(Saved data entries)
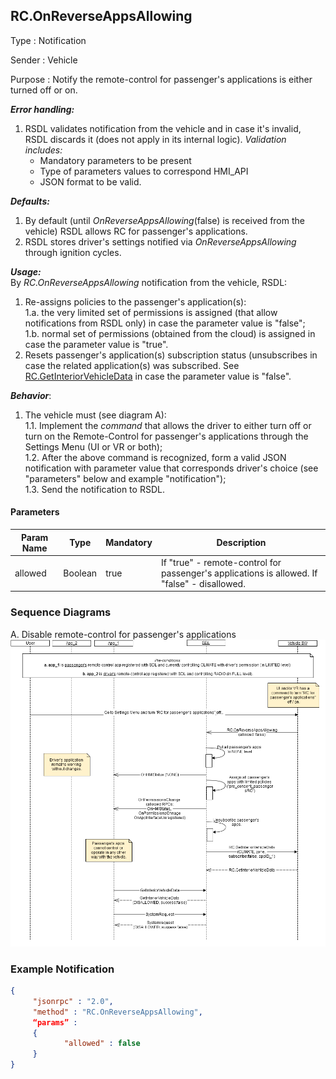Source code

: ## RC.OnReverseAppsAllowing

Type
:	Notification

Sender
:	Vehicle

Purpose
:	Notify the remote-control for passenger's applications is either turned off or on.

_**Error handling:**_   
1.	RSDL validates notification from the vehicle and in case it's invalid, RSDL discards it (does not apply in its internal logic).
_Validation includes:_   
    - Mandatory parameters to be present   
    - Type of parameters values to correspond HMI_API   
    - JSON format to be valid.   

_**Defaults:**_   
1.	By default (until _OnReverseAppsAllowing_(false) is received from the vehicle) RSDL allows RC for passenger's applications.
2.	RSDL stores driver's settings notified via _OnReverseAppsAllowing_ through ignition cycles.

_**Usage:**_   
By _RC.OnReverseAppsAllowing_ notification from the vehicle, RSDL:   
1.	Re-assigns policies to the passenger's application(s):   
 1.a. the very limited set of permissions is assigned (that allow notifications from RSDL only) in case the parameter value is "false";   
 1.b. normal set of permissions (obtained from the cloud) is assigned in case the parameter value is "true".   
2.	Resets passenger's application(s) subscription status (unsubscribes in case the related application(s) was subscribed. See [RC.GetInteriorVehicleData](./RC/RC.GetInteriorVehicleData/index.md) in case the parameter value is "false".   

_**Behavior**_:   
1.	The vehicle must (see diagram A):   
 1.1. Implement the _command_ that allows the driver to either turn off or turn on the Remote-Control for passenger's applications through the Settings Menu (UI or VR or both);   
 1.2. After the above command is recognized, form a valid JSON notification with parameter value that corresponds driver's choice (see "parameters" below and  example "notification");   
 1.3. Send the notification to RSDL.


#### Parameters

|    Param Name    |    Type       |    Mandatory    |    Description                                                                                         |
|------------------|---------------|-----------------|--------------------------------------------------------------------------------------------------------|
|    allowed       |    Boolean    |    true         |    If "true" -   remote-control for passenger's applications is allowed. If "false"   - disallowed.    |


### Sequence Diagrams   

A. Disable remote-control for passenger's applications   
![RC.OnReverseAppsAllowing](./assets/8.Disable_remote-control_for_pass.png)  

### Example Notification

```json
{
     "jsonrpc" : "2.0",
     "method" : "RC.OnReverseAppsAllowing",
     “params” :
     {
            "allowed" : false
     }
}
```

**PROBLEM DETAILS**
Report all lines of the data that include the word "allows".

**WRITTEN ANSWER**
1.	By default (until _OnReverseAppsAllowing_(false) is received from the vehicle) RSDL allows RC for passenger's applications.
 1.1. Implement the _command_ that allows the driver to either turn off or turn on the Remote-Control for passenger's applications through the Settings Menu (UI or VR or both);   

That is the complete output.